### Work instruction
Each line of the records is to be copied verbatim.

[Extracted data entries]
_ _ _ _ _ _ _
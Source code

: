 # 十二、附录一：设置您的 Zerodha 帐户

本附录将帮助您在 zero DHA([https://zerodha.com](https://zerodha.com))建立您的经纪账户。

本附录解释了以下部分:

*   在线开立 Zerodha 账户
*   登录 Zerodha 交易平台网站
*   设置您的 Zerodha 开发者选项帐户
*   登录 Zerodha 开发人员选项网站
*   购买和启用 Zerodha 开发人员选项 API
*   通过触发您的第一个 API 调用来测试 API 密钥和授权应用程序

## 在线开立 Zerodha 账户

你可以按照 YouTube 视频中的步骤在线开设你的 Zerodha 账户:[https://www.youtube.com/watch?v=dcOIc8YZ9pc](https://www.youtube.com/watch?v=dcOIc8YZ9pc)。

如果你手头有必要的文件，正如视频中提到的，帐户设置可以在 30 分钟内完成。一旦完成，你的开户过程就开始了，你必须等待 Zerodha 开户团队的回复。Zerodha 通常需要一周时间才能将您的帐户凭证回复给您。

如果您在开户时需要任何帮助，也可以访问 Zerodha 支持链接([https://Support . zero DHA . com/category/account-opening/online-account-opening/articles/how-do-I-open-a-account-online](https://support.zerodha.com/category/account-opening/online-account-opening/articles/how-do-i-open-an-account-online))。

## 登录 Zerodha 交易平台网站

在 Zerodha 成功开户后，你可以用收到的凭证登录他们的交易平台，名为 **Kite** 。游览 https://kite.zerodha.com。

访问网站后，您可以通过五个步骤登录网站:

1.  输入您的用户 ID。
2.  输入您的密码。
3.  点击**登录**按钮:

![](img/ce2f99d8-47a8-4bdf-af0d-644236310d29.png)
_ _ _ _ _ _ _
### Solution for this problem
Source code

: # 十二、附录一：设置您的 Zerodha 帐户

本附录将帮助您在 zero DHA([https://zerodha.com](https://zerodha.com))建立您的经纪账户。

本附录解释了以下部分:

*   在线开立 Zerodha 账户
*   登录 Zerodha 交易平台网站
*   设置您的 Zerodha 开发者选项帐户
*   登录 Zerodha 开发人员选项网站
*   购买和启用 Zerodha 开发人员选项 API
*   通过触发您的第一个 API 调用来测试 API 密钥和授权应用程序

## 在线开立 Zerodha 账户

你可以按照 YouTube 视频中的步骤在线开设你的 Zerodha 账户:[https://www.youtube.com/watch?v=dcOIc8YZ9pc](https://www.youtube.com/watch?v=dcOIc8YZ9pc)。

如果你手头有必要的文件，正如视频中提到的，帐户设置可以在 30 分钟内完成。一旦完成，你的开户过程就开始了，你必须等待 Zerodha 开户团队的回复。Zerodha 通常需要一周时间才能将您的帐户凭证回复给您。

如果您在开户时需要任何帮助，也可以访问 Zerodha 支持链接([https://Support . zero DHA . com/category/account-opening/online-account-opening/articles/how-do-I-open-a-account-online](https://support.zerodha.com/category/account-opening/online-account-opening/articles/how-do-i-open-an-account-online))。

## 登录 Zerodha 交易平台网站

在 Zerodha 成功开户后，你可以用收到的凭证登录他们的交易平台，名为 **Kite** 。游览 https://kite.zerodha.com。

访问网站后，您可以通过五个步骤登录网站:

1.  输入您的用户 ID。
2.  输入您的密码。
3.  点击**登录**按钮:

![](img/ce2f99d8-47a8-4bdf-af0d-644236310d29.png)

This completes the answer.